Fujitsu Labs this week announced new technology that officials said streamlines the internal memory of GPUs to meet the growing demand for greater scale of neural networks, which are among the foundations of the drive toward artificial intelligence (AI). Tests have shown that technology essentially doubles the capability of neural networks while reducing the amount of internal GPU memory used by more than 40 percent.
GPUs are finding their way into a growing number of areas—such as high-performance computing (HPC)—where they can be used as accelerators for CPU-based systems. The key is being able to run applications and workloads in parallel, which can significantly help improve the performance of systems running particular workloads while keeping a lid on power consumption.
GPUs also are playing key roles in the growth of machine learning and AI, including in the deep learning area of training neural networks. With AI, systems can collect input (such as voice commands or images from the environments around them), process the data instantly and then react accordingly, basically acting similar to a human brain by learning and reacting to their surrounding environments and experiences.
There essentially are two parts of machine learning: training (where neural networks are taught such things as object identification) and inference (where they use this training to recognize and process unknown inputs, such as Apple’s Siri understanding a user’s question and then responding correctly). Most of the training tasks on neural networks are done by GPUs while inference work tends to be done on CPUs from Intel.
However, both Nvidia and Intel are looking to expand their capabilities, with Nvidia eyeing inference workloads for its GPUs and Intel looking to push into training with its x86-based chips.
Fujitsu Labs officials said that over the past several years, GPUs have increasingly been relied on to handle the huge amount of calculations needed for deep learning processing. To run these high-speed workloads, data was used in the calculations needed to be stored in the GPU’s internal memory, which hindered scale because it was limited by the memory capacity, they said.

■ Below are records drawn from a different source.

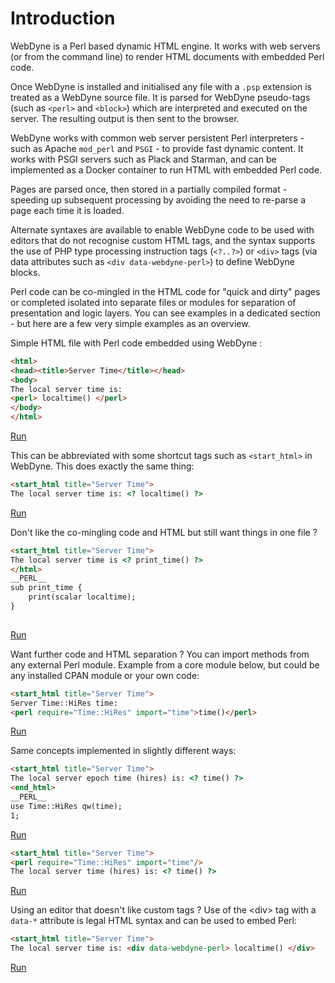 # Introduction

WebDyne is a Perl based dynamic HTML engine. It works with web servers
(or from the command line) to render HTML documents with embedded Perl
code.

Once WebDyne is installed and initialised any file with a `.psp`
extension is treated as a WebDyne source file. It is parsed for WebDyne
pseudo-tags (such as `<perl>` and `<block>`) which are interpreted and
executed on the server. The resulting output is then sent to the
browser.

WebDyne works with common web server persistent Perl interpreters - such
as Apache `mod_perl` and `PSGI` - to provide fast dynamic content. It
works with PSGI servers such as Plack and Starman, and can be
implemented as a Docker container to run HTML with embedded Perl code.

Pages are parsed once, then stored in a partially compiled format -
speeding up subsequent processing by avoiding the need to re-parse a
page each time it is loaded.

Alternate syntaxes are available to enable WebDyne code to be used with
editors that do not recognise custom HTML tags, and the syntax supports
the use of PHP type processing instruction tags (`<?..?>`) or `<div>`
tags (via data attributes such as `<div data-webdyne-perl>`) to define
WebDyne blocks.

Perl code can be co-mingled in the HTML code for "quick and dirty" pages
or completed isolated into separate files or modules for separation of
presentation and logic layers. You can see examples in a dedicated
section - but here are a few very simple examples as an overview.

Simple HTML file with Perl code embedded using WebDyne :

``` html
<html>
<head><title>Server Time</title></head>
<body>
The local server time is:
<perl> localtime() </perl>
</body>
</html>
```

[Run](https://app.webdyne.org/example/introduction1.psp)

This can be abbreviated with some shortcut tags such as `<start_html>`
in WebDyne. This does exactly the same thing:

``` html
<start_html title="Server Time">
The local server time is: <? localtime() ?>
```

[Run](https://app.webdyne.org/example/introduction2.psp)

Don't like the co-mingling code and HTML but still want things in one
file ?

``` html
<start_html title="Server Time">
The local server time is <? print_time() ?>
</html>
__PERL__
sub print_time {
    print(scalar localtime);
}
    
```

[Run](https://app.webdyne.org/example/introduction3.psp)

Want further code and HTML separation ? You can import methods from any
external Perl module. Example from a core module below, but could be any
installed CPAN module or your own code:

``` html
<start_html title="Server Time">
Server Time::HiRes time:
<perl require="Time::HiRes" import="time">time()</perl>
```

[Run](https://app.webdyne.org/example/introduction4.psp)

Same concepts implemented in slightly different ways:

``` html
<start_html title="Server Time">
The local server epoch time (hires) is: <? time() ?>
<end_html>
__PERL__
use Time::HiRes qw(time);
1;
```

[Run](https://app.webdyne.org/example/introduction5.psp)

``` html
<start_html title="Server Time">
<perl require="Time::HiRes" import="time"/>
The local server time (hires) is: <? time() ?>
```

[Run](https://app.webdyne.org/example/introduction6.psp)

Using an editor that doesn't like custom tags ? Use of the <div\> tag
with a `data-*` attribute is legal HTML syntax and can be used to embed
Perl:

``` html
<start_html title="Server Time">
The local server time is: <div data-webdyne-perl> localtime() </div>
```

[Run](https://app.webdyne.org/example/introduction7.psp)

The new technology by Fujitsu is designed to improve memory efficiency by essentially reusing the GPU’s memory resources rather than simply growing the amount of internal memory. According to Fujitsu Labs officials, when the machine learning begins, the structure of every layer of the neural network is analyzed and the order of the calculations can be changed so that the memory space in which larger data that has been allocated can be reused.
The technology analyzes the neural network and ensures that the way calculations and data are handled uses the memory space of the GPU more efficiently. The result is that organizations can expand the scale of neural networks that can run learning workloads at high speeds on a single GPU. In addition, models resulting from that learning are more accurate.
The more layers a neural network has, the more accurate it performs such jobs as object identification and categorization. However, as neural networks have grown to improve accuracy, that growth has lengthened learning times. Some organizations have turned to using multiple GPUs in parallel, in a way similar to what’s done in supercomputers, but that slows down the learning speed.
Fujitsu Labs researchers have implemented in the Caffe open-source deep learning framework and measured the use of GPU internal memory. Evaluating the technology with AlexNet and VGGNet networks showed that it enables GPUs to scale the learning on neural networks while driving down the use of GPU internal memory.
Fujitsu Labs officials outlined details of the technology earlier this month at the IEEE Machine Learning for Signal Processing 2016 event, and the plan is to commercialize the technology by making it part of Fujitsu’s AI technology.